Vance told the Mail that Trump was not upset about his absence from Mar-a-Lago on the night of the mission. “I was on the phone with the president and the entire team for about six hours for the entire course of that operation,” he said, adding, “I think it’s funny. The media tries to create something out of nothing.”

Fire at Fuerte Tiuna, Venezuela's largest military complex, is seen from a distance
Fire rages at Fuerte Tiuna, Venezuela's largest military complex, after the United States military struck the Venezuelan capital Caracas on Jan. 3, 2026. STR/AFP via Getty Images

The raid, which began around 2 a.m. local time and lasted roughly 150 minutes, ended with Maduro and his wife, Cilia Flores, in U.S. custody aboard the amphibious assault ship USS Iwo Jima before being flown to New York.

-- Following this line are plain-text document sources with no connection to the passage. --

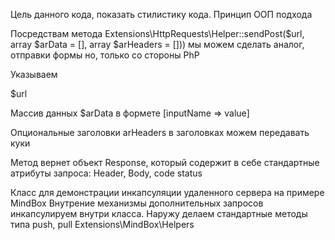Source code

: Цель данного кода, показать стилистику кода.
Принцип ООП  подхода

Посредствам метода
Extensions\HttpRequests\Helper::sendPost($url, array $arData = [], array $arHeaders = []))
мы можем сделать аналог, отправки формы но, только со стороны PhP

Указываем 

$url

Массив данных $arData в формете [inputName => value]

Опциональные заголовки arHeaders в заголовках можем передавать куки

Метод вернет объект Response, который содержит в себе стандартные атрибуты запроса: Header, Body, code status


Класс для демонстрации инкапсуляции удаленного сервера на примере MindBox
Внутрение механизмы дополнительных запросов инкапсулируем внутри класса.
Наружу делаем стандартные методы типа push, pull
Extensions\MindBox\Helpers
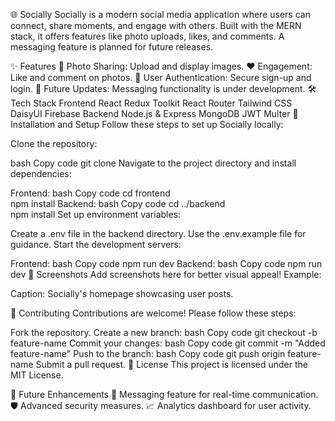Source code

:
🌐 Socially
Socially is a modern social media application where users can connect, share moments, and engage with others. Built with the MERN stack, it offers features like photo uploads, likes, and comments. A messaging feature is planned for future releases.

✨ Features
📸 Photo Sharing: Upload and display images.
❤️ Engagement: Like and comment on photos.
🔐 User Authentication: Secure sign-up and login.
💬 Future Updates: Messaging functionality is under development.
🛠️ Tech Stack
Frontend
React
Redux Toolkit
React Router
Tailwind CSS
DaisyUI
Firebase
Backend
Node.js & Express
MongoDB
JWT
Multer
🚀 Installation and Setup
Follow these steps to set up Socially locally:

Clone the repository:

bash
Copy code
git clone <repository-url>
Navigate to the project directory and install dependencies:

Frontend:
bash
Copy code
cd frontend  
npm install
Backend:
bash
Copy code
cd ../backend  
npm install
Set up environment variables:

Create a .env file in the backend directory. Use the .env.example file for guidance.
Start the development servers:

Frontend:
bash
Copy code
npm run dev
Backend:
bash
Copy code
npm run dev
📸 Screenshots
Add screenshots here for better visual appeal! Example:


Caption: Socially's homepage showcasing user posts.

🤝 Contributing
Contributions are welcome! Please follow these steps:

Fork the repository.
Create a new branch:
bash
Copy code
git checkout -b feature-name
Commit your changes:
bash
Copy code
git commit -m "Added feature-name"
Push to the branch:
bash
Copy code
git push origin feature-name
Submit a pull request.
📝 License
This project is licensed under the MIT License.

🎯 Future Enhancements
📨 Messaging feature for real-time communication.
🛡️ Advanced security measures.
📈 Analytics dashboard for user activity.
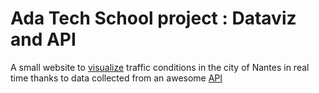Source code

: # Ada Tech School project : Dataviz and API

A small website to [visualize](https://www.chartjs.org/) traffic conditions in the city of Nantes in real time thanks to data collected from an awesome [API](https://data.nantesmetropole.fr/explore/dataset/244400404_fluidite-axes-routiers-nantes-metropole/information/)
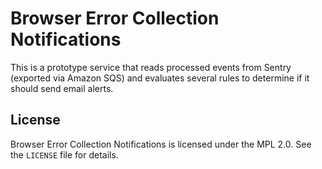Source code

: # Browser Error Collection Notifications

This is a prototype service that reads processed events from Sentry (exported via Amazon SQS) and evaluates several rules to determine if it should send email alerts.

## License

Browser Error Collection Notifications is licensed under the MPL 2.0. See the `LICENSE` file for details.
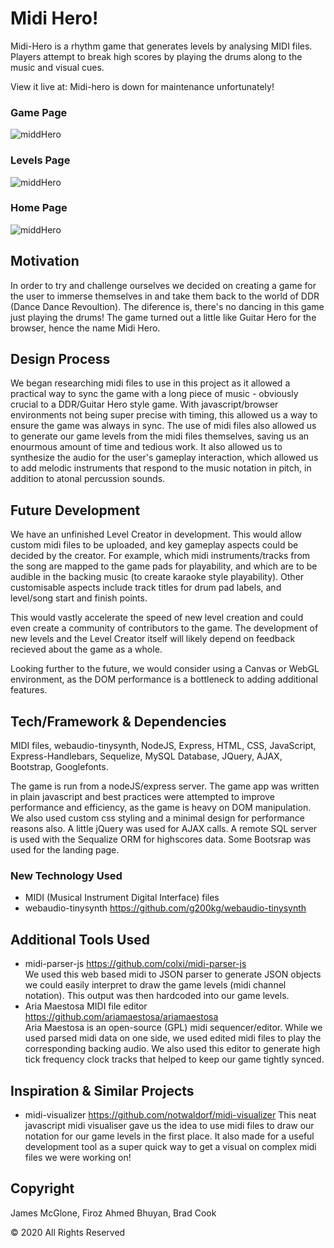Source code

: # Midi Hero!
Midi-Hero is a rhythm game that generates levels by analysing MIDI files. Players attempt to break high scores by playing the drums along to the music and visual cues.

View it live at: Midi-hero is down for maintenance unfortunately!

### Game Page
![middHero](https://github.com/jpmc3630/project2/blob/master/public/images/Screenshot3.png)

### Levels Page
![middHero](https://github.com/jpmc3630/project2/blob/master/public/images/screenshot2.PNG)

### Home Page
![middHero](https://github.com/jpmc3630/project2/blob/master/public/images/screenshot1.PNG)

## Motivation

In order to try and challenge ourselves we decided on creating a game for the user to immerse themselves in and take them back to the world of DDR (Dance Dance Revoultion). The diference is, there's no dancing in this game just playing the drums! The game turned out a little like Guitar Hero for the browser, hence the name Midi Hero.

## Design Process

We began researching midi files to use in this project as it allowed a practical way to sync the game with a long piece of music - obviously crucial to a DDR/Guitar Hero style game. With javascript/browser environments not being super precise with timing, this allowed us a way to ensure the game was always in sync. The use of midi files also allowed us to generate our game levels from the midi files themselves, saving us an enourmous amount of time and tedious work. It also allowed us to synthesize the audio for the user's gameplay interaction, which allowed us to add melodic instruments that respond to the music notation in pitch, in addition to atonal percussion sounds.

## Future Development

We have an unfinished Level Creator in development. This would allow custom midi files to be uploaded, and key gameplay aspects could be decided by the creator. For example, which midi instruments/tracks from the song are mapped to the game pads for playability, and which are to be audible in the backing music (to create karaoke style playability). Other customisable aspects include track titles for drum pad labels, and level/song start and finish points. 

This would vastly accelerate the speed of new level creation and could even create a community of contributors to the game. The development of new levels and the Level Creator itself will likely depend on feedback recieved about the game as a whole. 

Looking further to the future, we would consider using a Canvas or WebGL environment, as the DOM performance is a bottleneck to adding additional features.

## Tech/Framework & Dependencies

MIDI files, webaudio-tinysynth, NodeJS, Express, HTML, CSS, JavaScript, Express-Handlebars, Sequelize, MySQL Database, JQuery, AJAX, Bootstrap, Googlefonts.

The game is run from a nodeJS/express server. The game app was written in plain javascript and best practices were attempted to improve performance and efficiency, as the game is heavy on DOM manipulation. We also used custom css styling and a minimal design for performance reasons also. A little jQuery was used for AJAX calls. A remote SQL server is used with the Sequalize ORM for highscores data. Some Bootsrap was used for the landing page.

### New Technology Used

* MIDI (Musical Instrument Digital Interface) files
* webaudio-tinysynth https://github.com/g200kg/webaudio-tinysynth

## Additional Tools Used

* midi-parser-js https://github.com/colxi/midi-parser-js <br>
We used this web based midi to JSON parser to generate JSON objects we could easily interpret to draw the game levels (midi channel notation). This output was then hardcoded into our game levels.
* Aria Maestosa MIDI file editor https://github.com/ariamaestosa/ariamaestosa <br>
Aria Maestosa is an open-source (GPL) midi sequencer/editor. While we used parsed midi data on one side, we used edited midi files to play the corresponding backing audio. We also used this editor to generate high tick frequency clock tracks that helped to keep our game tightly synced.

## Inspiration & Similar Projects

* midi-visualizer https://github.com/notwaldorf/midi-visualizer
This neat javascript midi visualiser gave us the idea to use midi files to draw our notation for our game levels in the first place. It also made for a useful development tool as a super quick way to get a visual on complex midi files we were working on!

## Copyright

James McGlone, Firoz Ahmed Bhuyan, Brad Cook

© 2020 All Rights Reserved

There, federal prosecutors in the Southern District of New York charged Maduro with narco-terrorism conspiracy, cocaine importation conspiracy, and multiple machine-gun offenses.

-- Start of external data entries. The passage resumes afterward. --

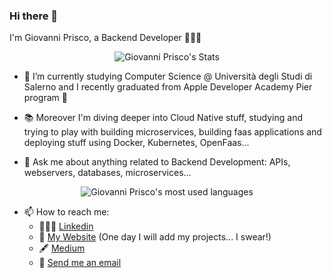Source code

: ### Hi there 👋

I'm Giovanni Prisco, a Backend Developer 👨🏻‍💻

<p align="center">
  <img src="https://github-readme-stats.vercel.app/api?username=Gprisco&show_icons=true&theme=react" alt="Giovanni Prisco's Stats" />
</p>

- 🌱 I’m currently studying Computer Science @ Università degli Studi di Salerno and I recently graduated from Apple Developer Academy Pier program 🍎

- 📚 Moreover I'm diving deeper into Cloud Native stuff, studying and trying to play with building microservices, building faas applications and deploying stuff using Docker, Kubernetes, OpenFaas...

- 💬 Ask me about anything related to Backend Development: APIs, webservers, databases, microservices...

<p align="center">
  <img src="https://github-readme-stats.vercel.app/api/top-langs/?username=anuraghazra&layout=compact&theme=react" alt="Giovanni Prisco's most used languages" />
</p>

- 📫 How to reach me: 
  - 👨🏻‍💻 [Linkedin](https://www.linkedin.com/in/priscogiovanni/)
  - 🚀 [My Website](https://prisco.dev) (One day I will add my projects... I swear!)
  - 🖋 [Medium](https://medium.com/@gprisco)
  - 📧 [Send me an email](mailto:giovanni@prisco.dev)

Vance’s explanation comes after weeks of speculation that he had been sidelined from the administration’s most consequential foreign-policy gamble.

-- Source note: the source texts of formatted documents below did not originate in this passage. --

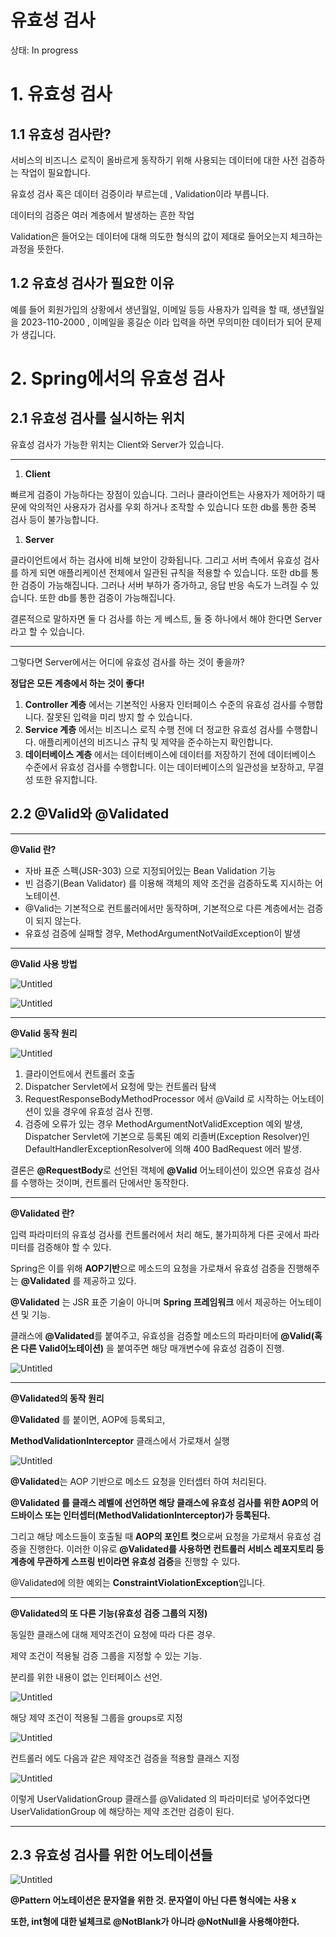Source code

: # 유효성 검사

상태: In progress

# 1. 유효성 검사

## 1.1 유효성 검사란?

서비스의 비즈니스 로직이 올바르게 동작하기 위해 사용되는 데이터에 대한 사전 검증하는 작업이 필요합니다. 

유효성 검사 혹은 데이터 검증이라 부르는데 , Validation이라 부릅니다.

데이터의 검증은 여러 계층에서 발생하는 흔한 작업

Validation은 들어오는 데이터에 대해 의도한 형식의 값이 제대로 들어오는지 체크하는 과정을 뜻한다.

## 1.2 유효성 검사가 필요한 이유

예를 들어 회원가입의 상황에서 생년월일, 이메일 등등 사용자가 입력을 할 때, 생년월일을 2023-110-2000 , 이메일을 홍길순 이라 입력을 하면 무의미한 데이터가 되어 문제가 생깁니다. 

# 2. Spring에서의 유효성 검사

## 2.1 유효성 검사를 실시하는 위치

유효성 검사가 가능한 위치는 Client와 Server가 있습니다. 

---

1. **Client**

빠르게 검증이 가능하다는 장점이 있습니다. 그러나 클라이언트는 사용자가 제어하기 때문에 악의적인 사용자가 검사를 우회 하거나 조작할 수 있습니다 또한 db를 통한 중복 검사 등이 불가능합니다.

1. **Server**

클라이언트에서 하는 검사에 비해 보안이 강화됩니다. 그리고 서버 측에서 유효성 검사를 하게 되면 애플리케이션 전체에서 일관된 규칙을 적용할 수 있습니다.  또한 db를 통한 검증이 가능해집니다. 그러나 서버 부하가 증가하고, 응답 반응 속도가 느려질 수 있습니다. 또한 db를 통한 검증이 가능해집니다.

결론적으로 말하자면 둘 다 검사를 하는 게 베스트, 둘 중 하나에서 해야 한다면 Server 라고 할 수 있습니다.  

---

그렇다면 Server에서는 어디에 유효성 검사를 하는 것이 좋을까?

**정답은 모든 계층에서 하는 것이 좋다!**

1. **Controller 계층** 에서는 기본적인 사용자 인터페이스 수준의 유효성 검사를  수행합니다. 잘못된 입력을 미리 방지 할 수 있습니다.  
2. **Service 계층** 에서는 비즈니스 로직 수행 전에 더 정교한 유효성 검사를 수행합니다. 애플리케이션의 비즈니스 규칙 및 제약을 준수하는지 확인합니다.
3. **데이터베이스 계층** 에서는  데이터베이스에 데이터를 저장하기 전에 데이터베이스 수준에서 유효성 검사를 수행합니다. 이는 데이터베이스의 일관성을 보장하고, 무결성 또한 유지합니다.

## 2.2 @Valid와 @Validated

---

**@Valid 란?**

- 자바 표준 스펙(JSR-303) 으로 지정되어있는 Bean Validation 기능
- 빈 검증기(Bean Validator) 를 이용해 객체의 제약 조건을 검증하도록 지시하는 어노테이션.
- @Valid는 기본적으로 컨트롤러에서만 동작하며, 기본적으로 다른 계층에서는 검증이 되지 않는다.
- 유효성 검증에 실패할 경우, MethodArgumentNotVaildException이 발생

---

**@Valid 사용 방법**

![Untitled](%E1%84%8B%E1%85%B2%E1%84%92%E1%85%AD%E1%84%89%E1%85%A5%E1%86%BC%20%E1%84%80%E1%85%A5%E1%86%B7%E1%84%89%E1%85%A1%20ca6510890ca3485da79e634557e06999/Untitled.png)

![Untitled](%E1%84%8B%E1%85%B2%E1%84%92%E1%85%AD%E1%84%89%E1%85%A5%E1%86%BC%20%E1%84%80%E1%85%A5%E1%86%B7%E1%84%89%E1%85%A1%20ca6510890ca3485da79e634557e06999/Untitled%201.png)

---

**@Valid 동작 원리**

![Untitled](%E1%84%8B%E1%85%B2%E1%84%92%E1%85%AD%E1%84%89%E1%85%A5%E1%86%BC%20%E1%84%80%E1%85%A5%E1%86%B7%E1%84%89%E1%85%A1%20ca6510890ca3485da79e634557e06999/Untitled%202.png)

1. 클라이언트에서 컨트롤러 호출
2. Dispatcher Servlet에서 요청에 맞는 컨트롤러 탐색
3. RequestResponseBodyMethodProcessor 에서 @Vaild  로 시작하는 어노테이션이 있을 경우에 유효성 검사 진행. 
4. 검증에 오류가 있는 경우 MethodArgumentNotValidException 예외 발생, Dispatcher Servlet에 기본으로 등록된 예외 리졸버(Exception Resolver)인 DefaultHandlerExceptionResolver에 의해 400 BadRequest 에러 발생.

결론은 **@RequestBody**로 선언된 객체에 **@Valid** 어노테이션이 있으면 유효성 검사를 수행하는 것이며, 컨트롤러 단에서만 동작한다.

---

**@Validated 란?**

입력 파라미터의 유효성 검사를 컨트롤러에서 처리 해도, 불가피하게 다른 곳에서 파라미터를 검증해야 할 수 있다. 

Spring은 이를 위해 **AOP기반**으로 메소드의 요청을 가로채서 유효성 검증을 진행해주는 **@Validated** 를 제공하고 있다.

**@Validated** 는 JSR 표준 기술이 아니며 **Spring 프레임워크** 에서 제공하는 어노테이션 및 기능.

클래스에 **@Validated**를 붙여주고, 유효성을 검증할 메소드의 파라미터에 **@Valid(혹은 다른 Valid어노테이션)** 을 붙여주면 해당 매개변수에 유효성 검증이 진행.

![Untitled](%E1%84%8B%E1%85%B2%E1%84%92%E1%85%AD%E1%84%89%E1%85%A5%E1%86%BC%20%E1%84%80%E1%85%A5%E1%86%B7%E1%84%89%E1%85%A1%20ca6510890ca3485da79e634557e06999/Untitled%203.png)

---

**@Validated의 동작 원리**

**@Validated** 를 붙이면, AOP에 등록되고,

**MethodValidationInterceptor** 클래스에서 가로채서 실행

![Untitled](%E1%84%8B%E1%85%B2%E1%84%92%E1%85%AD%E1%84%89%E1%85%A5%E1%86%BC%20%E1%84%80%E1%85%A5%E1%86%B7%E1%84%89%E1%85%A1%20ca6510890ca3485da79e634557e06999/Untitled%204.png)

**@Validated**는 AOP 기반으로 메소드 요청을 인터셉터 하여 처리된다. 

**@Validated 를 클래스 레벨에 선언하면 해당 클래스에 유효성 검사를 위한 AOP의 어드바이스 또는 인터셉터(MethodValidationInterceptor)가 등록된다.** 

그리고 해당 메소드들이 호출될 때 **AOP의 포인트 컷**으로써 요청을 가로채서 유효성 검증을 진행한다. 이러한 이유로 **@Validated를 사용하면 컨트롤러 서비스 레포지토리 등 계층에 무관하게 스프링 빈이라면 유효성 검증**을 진행할 수 있다.

@Validated에 의한 예외는 **ConstraintViolationException**입니다.

---

**@Validated의 또 다른 기능(유효성 검증 그룹의 지정)**

동일한 클래스에 대해 제약조건이 요청에 따라 다른 경우.

제약 조건이 적용될 검증 그룹을 지정할 수 있는 기능.

분리를 위한 내용이 없는 인터페이스 선언.

![Untitled](%E1%84%8B%E1%85%B2%E1%84%92%E1%85%AD%E1%84%89%E1%85%A5%E1%86%BC%20%E1%84%80%E1%85%A5%E1%86%B7%E1%84%89%E1%85%A1%20ca6510890ca3485da79e634557e06999/Untitled%205.png)

해당 제약 조건이 적용될 그룹을 groups로 지정

![Untitled](%E1%84%8B%E1%85%B2%E1%84%92%E1%85%AD%E1%84%89%E1%85%A5%E1%86%BC%20%E1%84%80%E1%85%A5%E1%86%B7%E1%84%89%E1%85%A1%20ca6510890ca3485da79e634557e06999/Untitled%206.png)

컨트롤러 에도 다음과 같은 제약조건 검증을 적용할 클래스 지정

 

![Untitled](%E1%84%8B%E1%85%B2%E1%84%92%E1%85%AD%E1%84%89%E1%85%A5%E1%86%BC%20%E1%84%80%E1%85%A5%E1%86%B7%E1%84%89%E1%85%A1%20ca6510890ca3485da79e634557e06999/Untitled%207.png)

이렇게 UserValidationGroup 클래스를 @Validated 의 파라미터로 넣어주었다면 UserValidationGroup 에 해당하는 제약 조건만 검증이 된다. 

---

## 2.3 유효성 검사를 위한 어노테이션들

![Untitled](%E1%84%8B%E1%85%B2%E1%84%92%E1%85%AD%E1%84%89%E1%85%A5%E1%86%BC%20%E1%84%80%E1%85%A5%E1%86%B7%E1%84%89%E1%85%A1%20ca6510890ca3485da79e634557e06999/Untitled%208.png)

**@Pattern 어노테이션은 문자열을 위한 것. 문자열이 아닌 다른 형식에는 사용 x**

**또한, int형에 대한 널체크로 @NotBlank가 아니라 @NotNull을 사용해야한다.**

A widely shared Jan. 6 New Yorker article noted that he was missing both from the war council on the night of the raid and the victory announcement the next day, and suggested his exclusion “may have owed something to ideology.”

When Vance finally defended the strike on X, he “sounded faintly lawyerly and quietly anguished,” the report said. In that post, Vance wrote: “I understand the anxiety over the use of military force, but are we just supposed to allow a communist to steal our stuff in our hemisphere and do nothing?”

Nicolas Maduro in handcuffs
Nicolas Maduro was captured and flown to New York after the U.S. military siege in Venezuela. XNY/Star Max/GC Images

Vance later bristled at suggestions he had been cut out, telling reporters, “I’ve heard a couple of things. One, that I was kept out of the planning for the Venezuela operation—that’s false,” and insisting: “My role is going to be whatever the president asks me to do.”

Trump’s spy chief, Director of National Intelligence Tulsi Gabbard, was also reported to have been deliberately kept out of the loop on months of planning for the Maduro mission, with aides joking that “DNI” stood for “Do Not Invite.”

The day before the Venezuela strikes, Gabbard posted photos opf her doing yoga on what appeared to be a Hawaii beach.
The day before the Venezuela strikes, Gabbard posted photos of her doing yoga on a Hawaii beach. X

Polls taken before and after the strike showed most Americans opposed sending troops into Venezuela, leaving the White House scrambling to justify the operation even as Trump boasted that the United States would now “run” the oil-rich state.

Vance has tried to square his anti-war brand with the raid by framing it as a law-and-order move against a “narco-terrorist” regime rather than a full-scale occupation, but critics say the legal theory and endgame remain unclear.

The Daily Beast has contacted the White House for comment.